Work required:
Pull out of the data below the stretch of lines bounded by the one containing "Callback function for the condition changes." and the one containing "Definition at line 168", both bounds included, unchanged.

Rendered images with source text
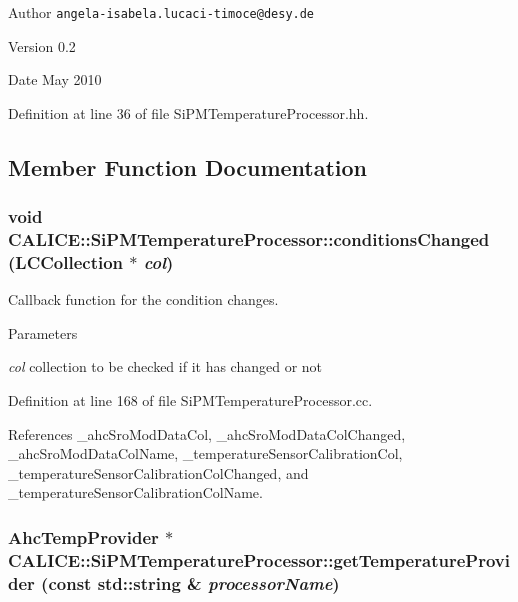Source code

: \begin{DoxyAuthor}{Author}
{\tt angela-\/isabela.lucaci-\/timoce@desy.de} 
\end{DoxyAuthor}
\begin{DoxyVersion}{Version}
0.2 
\end{DoxyVersion}
\begin{DoxyDate}{Date}
May 2010 
\end{DoxyDate}


Definition at line 36 of file SiPMTemperatureProcessor.hh.

\subsection{Member Function Documentation}
\subsubsection[{conditionsChanged}]{\setlength{\rightskip}{0pt plus 5cm}void CALICE::SiPMTemperatureProcessor::conditionsChanged (LCCollection $\ast$ {\em col})\hspace{0.3cm}{\ttfamily  [virtual]}}\label{classCALICE_1_1SiPMTemperatureProcessor_a05aa832ece6bc5253418e56db9e79cf7}


Callback function for the condition changes. 
\begin{DoxyParams}{Parameters}
\item[{\em col}]collection to be checked if it has changed or not \end{DoxyParams}


Definition at line 168 of file SiPMTemperatureProcessor.cc.

References \_\-ahcSroModDataCol, \_\-ahcSroModDataColChanged, \_\-ahcSroModDataColName, \_\-temperatureSensorCalibrationCol, \_\-temperatureSensorCalibrationColChanged, and \_\-temperatureSensorCalibrationColName.
\subsubsection[{getTemperatureProvider}]{\setlength{\rightskip}{0pt plus 5cm}AhcTempProvider $\ast$ CALICE::SiPMTemperatureProcessor::getTemperatureProvider (const std::string \& {\em processorName})\hspace{0.3cm}{\ttfamily  [static]}}\label{classCALICE_1_1SiPMTemperatureProcessor_ae53699ce851320ce9b964a49f54da2c9}


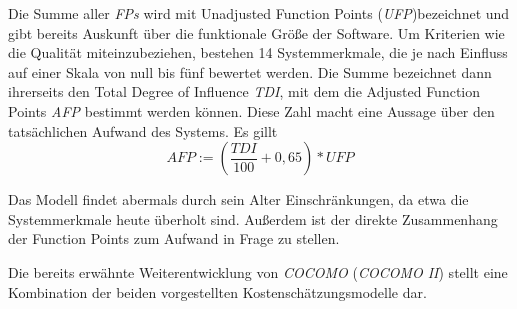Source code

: Die Summe aller \textit{FPs} wird mit Unadjusted Function Points (\textit{UFP})bezeichnet und gibt bereits Auskunft über die funktionale Größe der Software. Um Kriterien wie die Qualität miteinzubeziehen, bestehen 14 Systemmerkmale, die je nach Einfluss auf einer Skala von null bis fünf bewertet werden. Die Summe bezeichnet dann ihrerseits den Total Degree of Influence \textit{TDI}, mit dem die Adjusted Function Points \textit{AFP} bestimmt werden können. Diese Zahl macht eine Aussage über den tatsächlichen Aufwand des Systems. Es gillt 
$$AFP := \left (\frac{TDI}{100}+0,65 \right ) * UFP$$

Das Modell findet abermals durch sein Alter Einschränkungen, da etwa die Systemmerkmale heute überholt sind. Außerdem ist der direkte Zusammenhang der Function Points zum Aufwand in Frage zu stellen.

Die bereits erwähnte Weiterentwicklung von \textit{COCOMO} (\textit{COCOMO II}) stellt eine Kombination der beiden vorgestellten Kostenschätzungsmodelle dar.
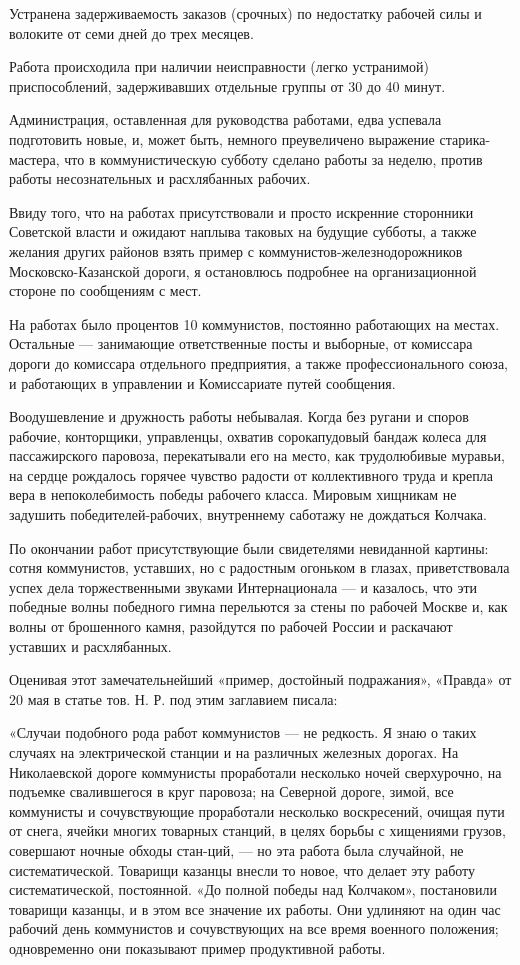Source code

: \documentclass[12pt]{article}
\newcommand{\parnum}{(\arabic{parcount})}
\newcounter{parcount}
\newenvironment{parnumbers}{%
  \par%
  \everypar{\noindent \stepcounter{parcount}\marginpar[]{\parnum}}%
}{}
\begin{document}
\begin{parnumbers}
Устранена задерживаемость заказов (срочных) по недостатку рабочей силы и волоките от семи дней до трех месяцев.

Работа происходила при наличии неисправности (легко устранимой) приспособлений, задерживавших отдельные группы от 30 до 40 минут.

Администрация, оставленная для руководства работами, едва успевала подготовить новые, и, может быть, немного преувеличено выражение старика-мастера, что в коммунистическую субботу сделано работы за неделю, против работы несознательных и расхлябанных рабочих.

Ввиду того, что на работах присутствовали и просто искренние сторонники Советской власти и ожидают наплыва таковых на будущие субботы, а также желания других районов взять пример с коммунистов-железнодорожников Московско-Казанской дороги, я остановлюсь подробнее на организационной стороне по сообщениям с мест.

На работах было процентов 10 коммунистов, постоянно работающих на местах. Остальные — занимающие ответственные посты и выборные, от комиссара дороги до комиссара отдельного предприятия, а также профессионального союза, и работающих в управлении и Комиссариате путей сообщения.

Воодушевление и дружность работы небывалая. Когда без ругани и споров рабочие, конторщики, управленцы, охватив сорокапудовый бандаж колеса для пассажирского паровоза, перекатывали его на место, как трудолюбивые муравьи, на сердце рождалось горячее чувство радости от коллективного труда и крепла вера в непоколебимость победы рабочего класса. Мировым хищникам не задушить победителей-рабочих, внутреннему саботажу не дождаться Колчака.

По окончании работ присутствующие были свидетелями невиданной картины: сотня коммунистов, уставших, но с радостным огоньком в глазах, приветствовала успех дела торжественными звуками Интернационала — и казалось, что эти победные волны победного гимна перельются за стены по рабочей Москве и, как волны от брошенного камня, разойдутся по рабочей России и раскачают уставших и расхлябанных.

Оценивая этот замечательнейший «пример, достойный подражания», «Правда» от 20 мая в статье тов. Н. Р. под этим заглавием писала:

«Случаи подобного рода работ коммунистов — не редкость. Я знаю о таких случаях на электрической станции и на различных железных дорогах. На Николаевской дороге коммунисты проработали несколько ночей сверхурочно, на подъемке свалившегося в круг паровоза; на Северной дороге, зимой, все коммунисты и сочувствующие проработали несколько воскресений, очищая пути от снега, ячейки многих товарных станций, в целях борьбы с хищениями грузов, совершают ночные обходы стан-ций, — но эта работа была случайной, не систематической. Товарищи казанцы внесли то новое, что делает эту работу систематической, постоянной. «До полной победы над Колчаком», постановили товарищи казанцы, и в этом все значение их работы. Они удлиняют на один час рабочий день коммунистов и сочувствующих на все время военного положения; одновременно они показывают пример продуктивной работы.


\end{parnumbers}
\end{document}
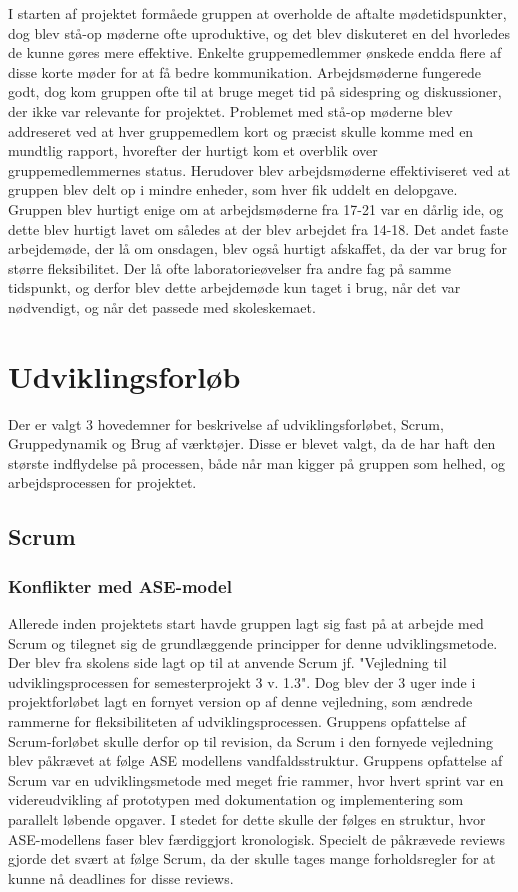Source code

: I starten af projektet formåede gruppen at overholde de aftalte mødetidspunkter, dog blev stå-op møderne ofte uproduktive, og det blev diskuteret en del hvorledes de kunne gøres mere effektive. Enkelte gruppemedlemmer ønskede endda flere af disse korte møder for at få bedre kommunikation. Arbejdsmøderne fungerede godt, dog kom gruppen ofte til at bruge meget tid på sidespring og diskussioner, der ikke var relevante for projektet. Problemet med stå-op møderne blev addreseret ved at hver gruppemedlem kort og præcist skulle komme med en mundtlig rapport, hvorefter der hurtigt kom et overblik over gruppemedlemmernes status. Herudover blev arbejdsmøderne effektiviseret ved at gruppen blev delt op i mindre enheder, som hver fik uddelt en delopgave. Gruppen blev hurtigt enige om at arbejdsmøderne fra 17-21 var en dårlig ide, og dette blev hurtigt lavet om således at der blev arbejdet fra 14-18. Det andet faste arbejdemøde, der lå om onsdagen, blev også hurtigt afskaffet, da der var brug for større fleksibilitet. Der lå ofte laboratorieøvelser fra andre fag på samme tidspunkt, og derfor blev dette arbejdemøde kun taget i brug, når det var nødvendigt, og når det passede med skoleskemaet.    

\section{Udviklingsforløb}
Der er valgt 3 hovedemner for beskrivelse af udviklingsforløbet, Scrum, Gruppedynamik og Brug af værktøjer. Disse er blevet valgt, da de har haft den største indflydelse på processen, både når man kigger på gruppen som helhed, og arbejdsprocessen for projektet.  

\subsection{Scrum}
\subsubsection{Konflikter med ASE-model}
Allerede inden projektets start havde gruppen lagt sig fast på at arbejde med Scrum og tilegnet sig de grundlæggende principper for denne udviklingsmetode. Der blev fra skolens side lagt op til at anvende Scrum jf. "Vejledning til udviklingsprocessen for semesterprojekt 3 v. 1.3". Dog blev der 3 uger inde i projektforløbet lagt en fornyet version op af denne vejledning, som ændrede rammerne for fleksibiliteten af udviklingsprocessen. Gruppens opfattelse af Scrum-forløbet skulle derfor op til revision, da Scrum i den fornyede vejledning blev påkrævet at følge ASE modellens vandfaldsstruktur. Gruppens opfattelse af Scrum var en udviklingsmetode med meget frie rammer, hvor hvert sprint var en videreudvikling af prototypen med dokumentation og implementering som 
parallelt løbende opgaver. I stedet for dette skulle der følges en struktur, hvor ASE-modellens faser blev færdiggjort kronologisk. Specielt de påkrævede reviews gjorde det svært at følge Scrum, da der skulle tages mange forholdsregler for at kunne nå deadlines for disse reviews.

The answer:
Callback function for the condition changes. 
\begin{DoxyParams}{Parameters}
\item[{\em col}]collection to be checked if it has changed or not \end{DoxyParams}


Definition at line 168 of file SiPMTemperatureProcessor.cc.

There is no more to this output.